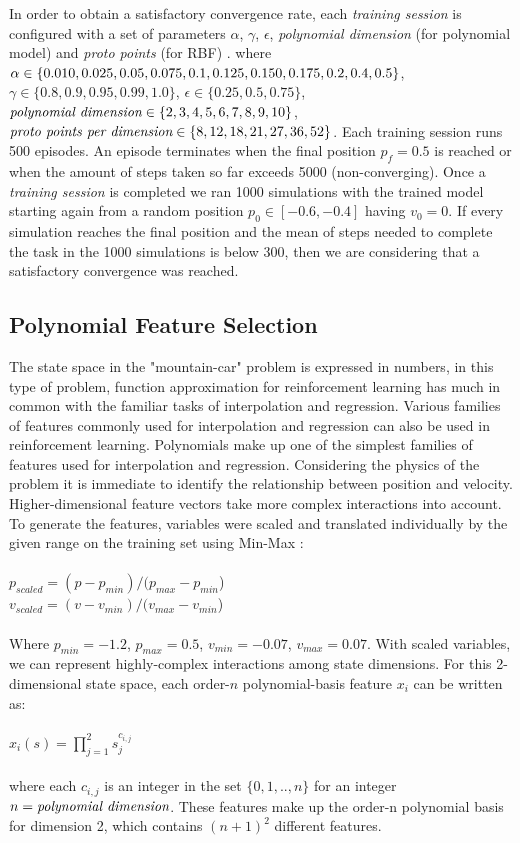\documentclass[10pt,twocolumn]{article}
\begin{document}
In order to obtain a satisfactory convergence rate, each \emph{training session} is configured with a set of parameters $\alpha$, $\gamma$, $\epsilon$, \emph{polynomial dimension} (for polynomial model) and \emph{proto points} (for RBF)
. where $\alpha \in \{0.010, 0.025, 0.05, 0.075, 0.1, 0.125, 0.150, 0.175, 0.2, 0.4,\\ 0.5\}$, $\gamma \in \{0.8, 0.9, 0.95, 0.99, 1.0\}$,
 $\epsilon \in \{0.25, 0.5, 0.75\}$, $\emph{polynomial dimension} \in \{2, 3, 4, 5, 6, 7, 8, 9, 10\}$, $\emph{proto points per dimension} \in \{8, 12, 18, 21, 27, 36, 52\}$. 
 Each training session runs 500 episodes. An episode terminates when the final position $p_{f} = 0.5$ is reached or when the amount of steps taken so far exceeds 5000 (non-converging).
 Once a \emph{training session} is completed we ran 1000 simulations with the trained model starting again from a random position $p_{0}\in[-0.6,-0.4]$ having $v_{0} = 0$. 
 If every simulation reaches the final position and the mean of steps needed to complete the task in the 1000 simulations is below 300, then we are considering that
  a satisfactory convergence was reached. 

\subsection{Polynomial Feature Selection}
The state space in the "mountain-car" problem is expressed in numbers, in this type of problem, function approximation for reinforcement
learning has much in common with the familiar tasks of interpolation and regression. Various families of features commonly used 
for interpolation and regression can also be used in reinforcement learning. Polynomials make up one of the simplest families of
features used for interpolation and regression. \cite{Sutton1998} Considering the physics of the problem it is immediate to identify
the relationship between position and velocity. Higher-dimensional feature vectors take more complex interactions into account.
To generate the features, variables were scaled and translated individually by the given range on the training set using Min-Max \cite{Normalization}:
\\ \\
$p_{scaled} = (p - p_{min}) / (p_{max} - p_{min}$)
\\
$v_{scaled} = (v - v_{min}) / (v_{max} - v_{min}$)
\\ \\
Where $p_{min} = -1.2$, $p_{max} = 0.5$, $v_{min} = -0.07$, $v_{max} = 0.07$. With scaled variables, we can represent highly-complex interactions among state
dimensions. For this 2-dimensional state space, each order-$n$ polynomial-basis feature $x_i$ can be written as:
\\ \\
$x_{i}(s) = \prod_{j=1}^{2} s_{j}^{c_{i,j}}$
\\ \\
where each $c_{i,j}$ is an integer in the set $\{0, 1, .. , n\}$ for an integer $n = \emph{polynomial dimension}$. These
features make up the order-n polynomial basis for dimension 2, which contains $(n + 1)^2$ different features. \cite{Sutton1998}
\end{document}
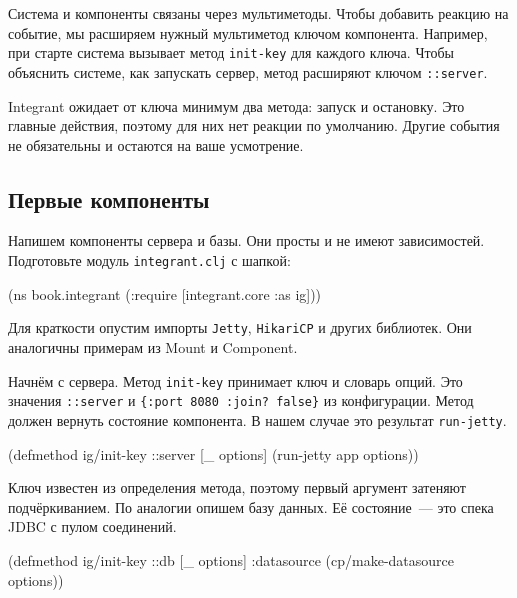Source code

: 
Система и компоненты связаны через мультиметоды. Чтобы добавить реакцию на
событие, мы расширяем нужный мультиметод ключом компонента. Например, при старте
система вызывает метод \verb|init-key| для каждого ключа. Чтобы объяснить
системе, как запускать сервер, метод расширяют ключом \verb|::server|.

Integrant ожидает от ключа минимум два метода: запуск и остановку. Это главные
действия, поэтому для них нет реакции по умолчанию. Другие события не
обязательны и остаются на ваше усмотрение.

\subsection{Первые компоненты}


Напишем компоненты сервера и базы. Они просты и не имеют
зависимостей. Подготовьте модуль \verb|integrant.clj| с шапкой:

\begin{english}
  \begin{clojure}
(ns book.integrant
  (:require [integrant.core :as ig]))
  \end{clojure}
\end{english}

Для краткости опустим импорты \verb|Jetty|, \verb|HikariCP| и других
библиотек. Они аналогичны примерам из Mount и Component.

Начнём с сервера. Метод \verb|init-key| принимает ключ и словарь опций. Это
значения \verb|::server| и \verb|{:port 8080 :join? false}| из
конфигурации. Метод должен вернуть состояние компонента. В нашем случае это
результат \verb|run-jetty|.

\begin{english}
  \begin{clojure}
(defmethod ig/init-key ::server
  [_ options]
  (run-jetty app options))
  \end{clojure}
\end{english}


Ключ известен из определения метода, поэтому первый аргумент затеняют
подчёркиванием. По аналогии опишем базу данных. Её состояние~--- это спека JDBC с
пулом соединений.

\begin{english}
  \begin{clojure}
(defmethod ig/init-key ::db
  [_ options]
  {:datasource (cp/make-datasource options)})
  \end{clojure}
\end{english}

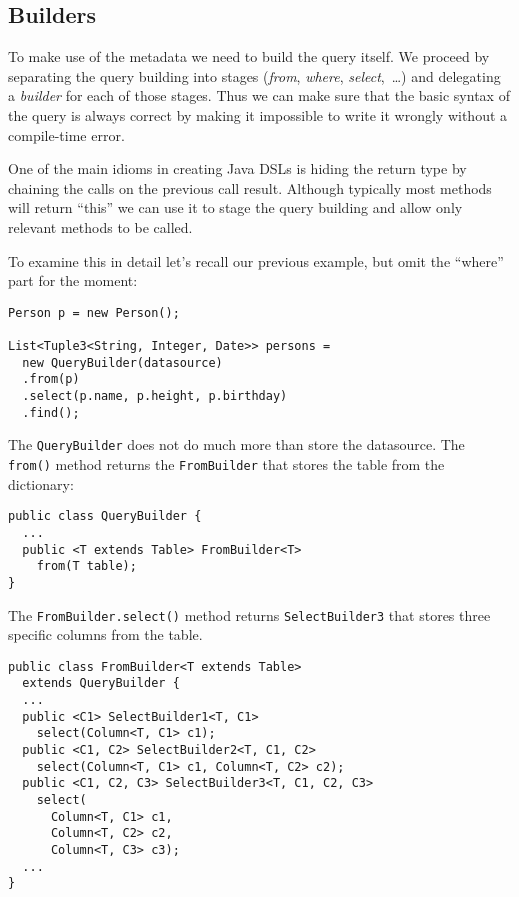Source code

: \documentclass{sig-alternate}
\begin{document}
\subsection{Builders}

To make use of the metadata we need to build the query itself. We proceed by separating the query building into stages (\emph{from}, \emph{where}, \emph{select},~\ldots) and delegating a \emph{builder} for each of those stages. Thus we can make sure that the basic syntax of the query is always correct by making it impossible to write it wrongly without a compile-time error.

One of the main idioms in creating Java DSLs is hiding the return type by chaining the calls on the previous call result. Although typically most methods will return ``this'' we can use it to stage the query building and allow only relevant methods to be called.

To examine this in detail let's recall our previous example, but omit the ``where'' part for the moment:

\begin{verbatim}
Person p = new Person();

List<Tuple3<String, Integer, Date>> persons = 
  new QueryBuilder(datasource)
  .from(p)
  .select(p.name, p.height, p.birthday)
  .find();
\end{verbatim}


The \verb!QueryBuilder! does not do much more than store the datasource. The \verb!from()! method returns the \verb!FromBuilder! that stores the table from the dictionary:

\begin{verbatim}
public class QueryBuilder {
  ...
  public <T extends Table> FromBuilder<T> 
    from(T table);
}
\end{verbatim}

The \verb!FromBuilder.select()! method returns \verb!SelectBuilder3! that stores three specific columns from the table. 

\begin{verbatim}
public class FromBuilder<T extends Table> 
  extends QueryBuilder {
  ...
  public <C1> SelectBuilder1<T, C1> 
    select(Column<T, C1> c1);
  public <C1, C2> SelectBuilder2<T, C1, C2> 
    select(Column<T, C1> c1, Column<T, C2> c2);
  public <C1, C2, C3> SelectBuilder3<T, C1, C2, C3> 
    select(
      Column<T, C1> c1, 
      Column<T, C2> c2, 
      Column<T, C3> c3);
  ...
}
\end{verbatim}
\end{document}
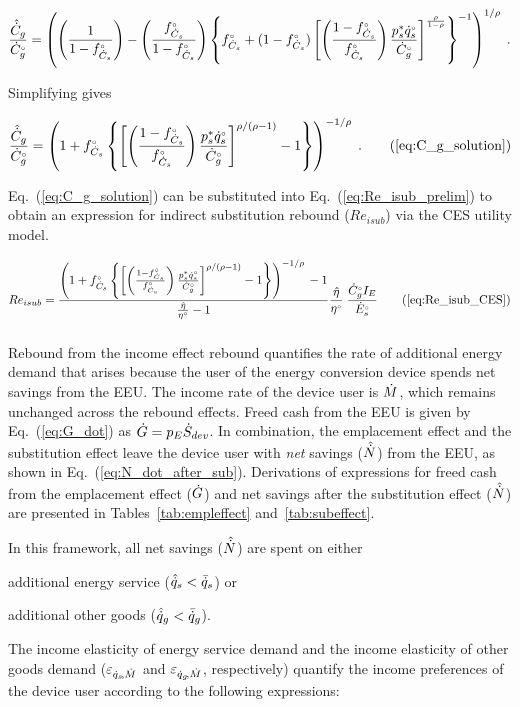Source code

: \begin{equation}
  \frac{\hat{\dot{C}}_g}{{}{\dot{C}}^{\scriptscriptstyle \circ}_g} = \left( \left( \frac{1}{1-{}{f}^{\scriptscriptstyle \circ}_{\dot{C}_s}} \right)
                                     - \left( \frac{{}{f}^{\scriptscriptstyle \circ}_{\dot{C}_s}}{1-{}{f}^{\scriptscriptstyle \circ}_{\dot{C}_s}} \right)
              \left\{ {}{f}^{\scriptscriptstyle \circ}_{\dot{C}_s} + (1-{}{f}^{\scriptscriptstyle \circ}_{\dot{C}_s})
                  \left[ \left( \frac{1-{}{f}^{\scriptscriptstyle \circ}_{\dot{C}_s}}{{}{f}^{\scriptscriptstyle \circ}_{\dot{C}_s}} \right) \frac{{p}^*_s {}{\dot{q}}^{\scriptscriptstyle \circ}_s}{{}{\dot{C}}^{\scriptscriptstyle \circ}_g}   \right]
                      ^{\frac{\rho}{1-\rho}} \right\} ^{-1} \right) ^{1/\rho} \; .
\end{equation}

Simplifying gives

\begin{equation}
  \frac{\rasub{C}_g}{\rbempl{C}_g} = \Cgsolution{} \; . \tag{\ref{eq:C_g_solution}}
\end{equation}

Eq.~(\ref{eq:C_g_solution}) can be substituted into Eq.~(\ref{eq:Re_isub_prelim})
to obtain an expression for indirect substitution rebound ($Re_{isub}$)
via the CES utility model.

\begin{equation}
  Re_{isub} = \ReisubCES{} \tag{\ref{eq:Re_isub_CES}}
\end{equation}


\subsubsection{\Inceffect{}}
\label{sec:Re_inc}

Rebound from the income effect rebound quantifies the rate of additional energy demand
that arises because the user of the energy conversion device spends net
savings from the EEU.
The income rate of the device user is $\dot{M}$,
which remains unchanged across the rebound effects.
Freed cash from the EEU is given by Eq.~(\ref{eq:G_dot})
as $\dot{G} = p_E \dot{S}_{dev}$.
In combination, the emplacement effect and
the substitution effect leave the device user with
\emph{net} savings ($\hat{\dot{N}}$) from the EEU,
as shown in Eq.~(\ref{eq:N_dot_after_sub}).
Derivations of expressions for
freed cash from the emplacement effect ($\dot{G}$) and
net savings after the substitution effect ($\hat{\dot{N}}$)
are presented in Tables~\ref{tab:empleffect} and~\ref{tab:subeffect}.

In this framework, all net savings ($\hat{\dot{N}}$) are spent on either
%
\begin{enumerate*}[label={(\roman*)}]

  \item additional energy service
        ($\hat{\dot{q}}_s < \bar{\dot{q}}_s$) or

  \item additional other goods
        ($\hat{\dot{q}}_g < \bar{\dot{q}}_g$).

\end{enumerate*}
%
The income elasticity of energy service demand and
the income elasticity of other goods demand
($\varepsilon_{\dot{q}_s\!,\dot{M}}$ and $\varepsilon_{\dot{q}_g\!,\dot{M}}$, respectively)
quantify the income preferences of the device user according to the following expressions:

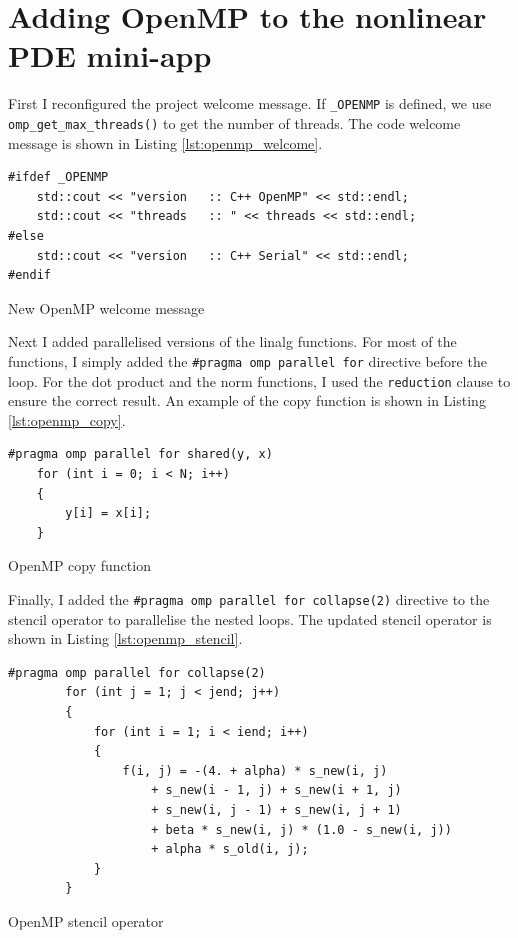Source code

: \documentclass[unicode,11pt,a4paper,oneside,numbers=endperiod,openany]{scrartcl}
\begin{document}
\section{Adding OpenMP to the nonlinear PDE mini-app}

First I reconfigured the project welcome message. If \texttt{_OPENMP} is defined, we use \texttt{omp_get_max_threads()} to get the number of threads. The code welcome message is shown in Listing \ref{lst:openmp_welcome}.

\begin{listing}[h!t]
    \begin{verbatim}
#ifdef _OPENMP
    std::cout << "version   :: C++ OpenMP" << std::endl;
    std::cout << "threads   :: " << threads << std::endl;
#else
    std::cout << "version   :: C++ Serial" << std::endl;
#endif
    \end{verbatim}
    \caption{New OpenMP welcome message}
    \label{lst:openmp_welcome}
\end{listing}


Next I added parallelised versions of the linalg functions. For most of the functions, I simply added the \texttt{#pragma omp parallel for} directive before the loop. For the dot product and the norm functions, I used the \texttt{reduction} clause to ensure the correct result. An example of the copy function is shown in Listing \ref{lst:openmp_copy}.

\begin{listing}[h!t]
    \begin{verbatim}
#pragma omp parallel for shared(y, x)
    for (int i = 0; i < N; i++)
    {
        y[i] = x[i];
    }
    \end{verbatim}
    \caption{OpenMP copy function}
    \label{lst:openmp_copy}
\end{listing}

Finally, I added the \texttt{#pragma omp parallel for collapse(2)} directive to the stencil operator to parallelise the nested loops. The updated stencil operator is shown in Listing \ref{lst:openmp_stencil}.

\begin{listing}[h!t]
    \begin{verbatim}
#pragma omp parallel for collapse(2)
        for (int j = 1; j < jend; j++)
        {
            for (int i = 1; i < iend; i++)
            {
                f(i, j) = -(4. + alpha) * s_new(i, j) 
                    + s_new(i - 1, j) + s_new(i + 1, j) 
                    + s_new(i, j - 1) + s_new(i, j + 1) 
                    + beta * s_new(i, j) * (1.0 - s_new(i, j)) 
                    + alpha * s_old(i, j);    
            }
        }
    \end{verbatim}
    \caption{OpenMP stencil operator}
    \label{lst:openmp_stencil}
\end{listing}
\end{document}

# # # # #

▸ ASSIGNMENT:
Retype each line of the data exactly, beginning with the first; include the line containing "The state space" and stop there, skipping every picture.

▸ RESPONSE TO THE TASK:
\documentclass[10pt,twocolumn]{article}
\begin{document}
In order to obtain a satisfactory convergence rate, each \emph{training session} is configured with a set of parameters $\alpha$, $\gamma$, $\epsilon$, \emph{polynomial dimension} (for polynomial model) and \emph{proto points} (for RBF)
. where $\alpha \in \{0.010, 0.025, 0.05, 0.075, 0.1, 0.125, 0.150, 0.175, 0.2, 0.4,\\ 0.5\}$, $\gamma \in \{0.8, 0.9, 0.95, 0.99, 1.0\}$,
 $\epsilon \in \{0.25, 0.5, 0.75\}$, $\emph{polynomial dimension} \in \{2, 3, 4, 5, 6, 7, 8, 9, 10\}$, $\emph{proto points per dimension} \in \{8, 12, 18, 21, 27, 36, 52\}$. 
 Each training session runs 500 episodes. An episode terminates when the final position $p_{f} = 0.5$ is reached or when the amount of steps taken so far exceeds 5000 (non-converging).
 Once a \emph{training session} is completed we ran 1000 simulations with the trained model starting again from a random position $p_{0}\in[-0.6,-0.4]$ having $v_{0} = 0$. 
 If every simulation reaches the final position and the mean of steps needed to complete the task in the 1000 simulations is below 300, then we are considering that
  a satisfactory convergence was reached. 

\subsection{Polynomial Feature Selection}
The state space in the "mountain-car" problem is expressed in numbers, in this type of problem, function approximation for reinforcement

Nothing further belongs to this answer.